The problem
Only one stretch of the records below is wanted: the lines from the one holding "Shelby | Roll drops items |" through the one holding "## Hindari Hal-Hal". Return it exactly, both ends included.

Entries shown
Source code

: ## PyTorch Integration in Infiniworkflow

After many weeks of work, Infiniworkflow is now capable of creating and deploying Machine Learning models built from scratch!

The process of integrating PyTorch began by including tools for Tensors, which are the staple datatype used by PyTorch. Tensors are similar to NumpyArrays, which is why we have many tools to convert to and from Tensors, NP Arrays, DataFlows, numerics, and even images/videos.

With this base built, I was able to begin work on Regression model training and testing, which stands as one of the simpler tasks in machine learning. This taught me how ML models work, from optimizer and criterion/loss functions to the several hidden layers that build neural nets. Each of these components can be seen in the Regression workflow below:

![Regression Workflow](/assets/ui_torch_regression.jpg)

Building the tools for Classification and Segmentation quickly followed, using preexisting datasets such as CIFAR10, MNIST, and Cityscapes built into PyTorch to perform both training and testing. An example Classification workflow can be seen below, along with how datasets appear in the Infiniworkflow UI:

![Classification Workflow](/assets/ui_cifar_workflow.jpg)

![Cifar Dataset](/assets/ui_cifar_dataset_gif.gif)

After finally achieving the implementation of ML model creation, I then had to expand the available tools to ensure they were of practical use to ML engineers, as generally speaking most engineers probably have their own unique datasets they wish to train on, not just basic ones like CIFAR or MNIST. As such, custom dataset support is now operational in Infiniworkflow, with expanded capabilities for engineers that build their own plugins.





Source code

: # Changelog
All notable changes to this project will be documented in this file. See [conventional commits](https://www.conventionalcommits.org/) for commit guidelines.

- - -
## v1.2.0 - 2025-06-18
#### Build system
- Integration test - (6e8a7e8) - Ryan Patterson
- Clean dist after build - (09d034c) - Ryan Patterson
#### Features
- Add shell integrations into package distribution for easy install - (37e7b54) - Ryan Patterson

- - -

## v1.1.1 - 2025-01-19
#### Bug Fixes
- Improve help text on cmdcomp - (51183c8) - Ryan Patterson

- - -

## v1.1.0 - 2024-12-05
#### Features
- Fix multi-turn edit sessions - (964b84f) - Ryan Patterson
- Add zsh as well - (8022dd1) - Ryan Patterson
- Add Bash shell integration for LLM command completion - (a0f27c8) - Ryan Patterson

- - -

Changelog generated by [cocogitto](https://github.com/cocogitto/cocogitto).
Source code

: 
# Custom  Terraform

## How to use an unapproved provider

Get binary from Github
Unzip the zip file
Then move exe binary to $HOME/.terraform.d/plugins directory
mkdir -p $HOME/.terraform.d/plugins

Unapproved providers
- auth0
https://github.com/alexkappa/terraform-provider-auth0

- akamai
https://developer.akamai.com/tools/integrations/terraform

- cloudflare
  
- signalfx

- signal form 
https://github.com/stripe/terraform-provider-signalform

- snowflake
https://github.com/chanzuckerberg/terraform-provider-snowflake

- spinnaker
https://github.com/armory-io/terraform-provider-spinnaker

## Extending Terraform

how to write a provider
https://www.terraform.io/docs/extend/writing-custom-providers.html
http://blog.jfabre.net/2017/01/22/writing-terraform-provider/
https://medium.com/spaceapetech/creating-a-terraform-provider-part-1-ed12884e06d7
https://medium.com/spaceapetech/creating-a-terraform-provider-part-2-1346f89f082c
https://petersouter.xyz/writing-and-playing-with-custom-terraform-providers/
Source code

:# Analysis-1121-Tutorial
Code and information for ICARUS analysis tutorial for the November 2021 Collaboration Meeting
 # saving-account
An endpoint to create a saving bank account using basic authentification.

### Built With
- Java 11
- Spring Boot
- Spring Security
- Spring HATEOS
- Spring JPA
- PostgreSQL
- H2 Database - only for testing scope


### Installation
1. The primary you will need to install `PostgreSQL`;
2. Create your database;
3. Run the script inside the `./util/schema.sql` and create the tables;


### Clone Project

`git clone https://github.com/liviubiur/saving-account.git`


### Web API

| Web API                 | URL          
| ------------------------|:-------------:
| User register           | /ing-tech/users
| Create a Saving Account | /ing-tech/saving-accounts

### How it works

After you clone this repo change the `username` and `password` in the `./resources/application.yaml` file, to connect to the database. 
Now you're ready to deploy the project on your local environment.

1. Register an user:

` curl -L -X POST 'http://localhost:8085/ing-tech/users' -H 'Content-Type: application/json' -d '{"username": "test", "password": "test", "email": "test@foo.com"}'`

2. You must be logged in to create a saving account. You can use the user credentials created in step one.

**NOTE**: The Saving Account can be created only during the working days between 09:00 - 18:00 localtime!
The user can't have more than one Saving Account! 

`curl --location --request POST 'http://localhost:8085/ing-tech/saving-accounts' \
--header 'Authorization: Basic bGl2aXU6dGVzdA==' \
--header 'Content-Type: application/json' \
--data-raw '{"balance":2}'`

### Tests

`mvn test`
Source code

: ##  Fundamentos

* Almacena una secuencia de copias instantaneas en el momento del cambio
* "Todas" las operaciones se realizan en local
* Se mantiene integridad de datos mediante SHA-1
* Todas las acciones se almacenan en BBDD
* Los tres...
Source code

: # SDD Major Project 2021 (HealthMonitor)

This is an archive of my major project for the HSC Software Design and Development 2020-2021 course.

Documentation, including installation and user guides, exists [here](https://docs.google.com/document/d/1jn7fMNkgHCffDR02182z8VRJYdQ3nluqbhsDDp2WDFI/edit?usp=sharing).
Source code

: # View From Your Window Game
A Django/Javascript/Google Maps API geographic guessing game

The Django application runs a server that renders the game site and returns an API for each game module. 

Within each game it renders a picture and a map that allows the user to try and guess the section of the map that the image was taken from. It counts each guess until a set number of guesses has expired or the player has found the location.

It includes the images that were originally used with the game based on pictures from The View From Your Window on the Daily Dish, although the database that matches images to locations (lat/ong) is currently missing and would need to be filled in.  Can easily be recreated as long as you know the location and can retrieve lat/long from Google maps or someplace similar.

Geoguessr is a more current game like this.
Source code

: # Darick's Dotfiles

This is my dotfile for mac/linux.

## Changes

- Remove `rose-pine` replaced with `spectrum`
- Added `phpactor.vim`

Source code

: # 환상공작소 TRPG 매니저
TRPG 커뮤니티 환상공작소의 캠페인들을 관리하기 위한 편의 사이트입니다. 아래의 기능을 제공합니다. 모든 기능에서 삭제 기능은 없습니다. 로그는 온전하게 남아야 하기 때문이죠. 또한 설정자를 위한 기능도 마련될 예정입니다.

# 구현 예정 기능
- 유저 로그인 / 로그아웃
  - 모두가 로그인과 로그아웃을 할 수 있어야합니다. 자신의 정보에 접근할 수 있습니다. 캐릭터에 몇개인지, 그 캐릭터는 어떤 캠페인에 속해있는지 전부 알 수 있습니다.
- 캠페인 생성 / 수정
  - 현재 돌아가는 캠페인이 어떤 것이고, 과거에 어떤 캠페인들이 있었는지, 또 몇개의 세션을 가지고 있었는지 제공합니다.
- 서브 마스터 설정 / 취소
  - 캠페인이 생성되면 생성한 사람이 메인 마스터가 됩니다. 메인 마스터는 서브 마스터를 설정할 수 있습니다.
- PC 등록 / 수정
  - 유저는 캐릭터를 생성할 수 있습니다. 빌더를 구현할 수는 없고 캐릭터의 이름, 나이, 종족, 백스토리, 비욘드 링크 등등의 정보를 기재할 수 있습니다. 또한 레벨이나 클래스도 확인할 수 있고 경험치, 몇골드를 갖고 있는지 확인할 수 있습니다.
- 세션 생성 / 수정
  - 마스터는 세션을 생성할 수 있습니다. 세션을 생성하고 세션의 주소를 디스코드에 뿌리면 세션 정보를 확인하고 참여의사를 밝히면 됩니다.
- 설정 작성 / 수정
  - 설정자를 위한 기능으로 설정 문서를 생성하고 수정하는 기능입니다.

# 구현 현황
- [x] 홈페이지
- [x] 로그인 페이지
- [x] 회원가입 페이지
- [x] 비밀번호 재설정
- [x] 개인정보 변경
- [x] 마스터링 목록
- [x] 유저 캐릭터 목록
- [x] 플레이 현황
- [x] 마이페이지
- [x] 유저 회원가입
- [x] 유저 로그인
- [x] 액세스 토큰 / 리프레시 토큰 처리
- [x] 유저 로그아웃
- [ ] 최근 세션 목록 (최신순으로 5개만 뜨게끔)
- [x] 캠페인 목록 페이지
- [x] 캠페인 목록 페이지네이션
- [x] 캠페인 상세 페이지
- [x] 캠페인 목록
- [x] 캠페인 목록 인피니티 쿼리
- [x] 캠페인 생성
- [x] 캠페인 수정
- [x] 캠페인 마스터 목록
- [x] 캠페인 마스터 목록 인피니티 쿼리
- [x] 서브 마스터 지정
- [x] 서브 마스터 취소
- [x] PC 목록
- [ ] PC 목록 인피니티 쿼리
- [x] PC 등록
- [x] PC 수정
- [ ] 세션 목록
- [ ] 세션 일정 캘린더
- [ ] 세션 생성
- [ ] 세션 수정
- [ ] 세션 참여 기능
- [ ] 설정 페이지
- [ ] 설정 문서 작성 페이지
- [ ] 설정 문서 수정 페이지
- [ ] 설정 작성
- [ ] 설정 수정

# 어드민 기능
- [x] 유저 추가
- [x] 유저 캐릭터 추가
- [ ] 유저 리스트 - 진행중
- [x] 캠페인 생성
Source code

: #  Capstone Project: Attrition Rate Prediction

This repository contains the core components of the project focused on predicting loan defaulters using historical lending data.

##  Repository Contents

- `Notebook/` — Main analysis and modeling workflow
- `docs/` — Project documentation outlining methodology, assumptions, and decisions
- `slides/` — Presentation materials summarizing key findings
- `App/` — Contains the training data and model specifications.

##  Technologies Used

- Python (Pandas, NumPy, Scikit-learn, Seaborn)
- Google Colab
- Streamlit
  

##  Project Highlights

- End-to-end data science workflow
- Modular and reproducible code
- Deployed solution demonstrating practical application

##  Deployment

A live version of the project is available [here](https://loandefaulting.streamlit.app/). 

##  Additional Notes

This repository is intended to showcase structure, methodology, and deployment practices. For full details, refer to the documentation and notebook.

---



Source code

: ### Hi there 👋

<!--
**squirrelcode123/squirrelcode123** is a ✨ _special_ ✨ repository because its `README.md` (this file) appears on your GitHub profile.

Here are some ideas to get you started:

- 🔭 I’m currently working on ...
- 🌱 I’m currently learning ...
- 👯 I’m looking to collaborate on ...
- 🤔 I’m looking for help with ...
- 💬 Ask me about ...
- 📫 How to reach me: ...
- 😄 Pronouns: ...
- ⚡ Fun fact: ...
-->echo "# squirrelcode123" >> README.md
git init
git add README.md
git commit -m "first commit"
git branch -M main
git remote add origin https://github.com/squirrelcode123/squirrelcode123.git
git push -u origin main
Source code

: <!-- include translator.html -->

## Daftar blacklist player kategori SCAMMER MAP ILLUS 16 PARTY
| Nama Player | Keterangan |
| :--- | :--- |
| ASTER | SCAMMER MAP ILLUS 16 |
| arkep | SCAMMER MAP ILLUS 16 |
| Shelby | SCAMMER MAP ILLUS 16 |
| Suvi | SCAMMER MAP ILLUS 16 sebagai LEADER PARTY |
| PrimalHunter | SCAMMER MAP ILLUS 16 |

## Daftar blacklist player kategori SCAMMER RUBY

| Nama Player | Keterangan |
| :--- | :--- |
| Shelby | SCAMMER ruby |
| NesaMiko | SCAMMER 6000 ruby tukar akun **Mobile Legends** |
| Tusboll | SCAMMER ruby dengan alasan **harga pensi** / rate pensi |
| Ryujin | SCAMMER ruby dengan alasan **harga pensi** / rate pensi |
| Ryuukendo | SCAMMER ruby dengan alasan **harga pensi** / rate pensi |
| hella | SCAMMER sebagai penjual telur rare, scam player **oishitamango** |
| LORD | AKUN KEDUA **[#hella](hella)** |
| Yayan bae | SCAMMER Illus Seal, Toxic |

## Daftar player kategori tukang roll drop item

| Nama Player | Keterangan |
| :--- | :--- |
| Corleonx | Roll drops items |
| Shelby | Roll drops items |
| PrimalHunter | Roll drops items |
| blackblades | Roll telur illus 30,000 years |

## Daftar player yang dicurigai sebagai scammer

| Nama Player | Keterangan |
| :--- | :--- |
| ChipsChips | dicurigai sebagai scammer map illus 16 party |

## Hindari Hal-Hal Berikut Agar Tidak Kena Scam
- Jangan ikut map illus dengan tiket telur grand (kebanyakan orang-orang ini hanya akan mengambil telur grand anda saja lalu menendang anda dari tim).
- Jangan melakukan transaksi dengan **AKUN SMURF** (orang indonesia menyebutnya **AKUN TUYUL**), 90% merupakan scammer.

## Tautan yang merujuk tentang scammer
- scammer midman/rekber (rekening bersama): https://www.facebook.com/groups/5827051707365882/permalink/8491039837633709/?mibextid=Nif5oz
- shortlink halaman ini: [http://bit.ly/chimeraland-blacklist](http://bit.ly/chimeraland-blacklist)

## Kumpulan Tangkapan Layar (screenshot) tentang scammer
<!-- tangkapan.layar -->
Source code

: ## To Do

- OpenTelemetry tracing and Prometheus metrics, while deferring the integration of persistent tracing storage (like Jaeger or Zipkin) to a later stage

Answer to this exercise
| Shelby | Roll drops items |
| PrimalHunter | Roll drops items |
| blackblades | Roll telur illus 30,000 years |

## Daftar player yang dicurigai sebagai scammer

| Nama Player | Keterangan |
| :--- | :--- |
| ChipsChips | dicurigai sebagai scammer map illus 16 party |

## Hindari Hal-Hal Berikut Agar Tidak Kena Scam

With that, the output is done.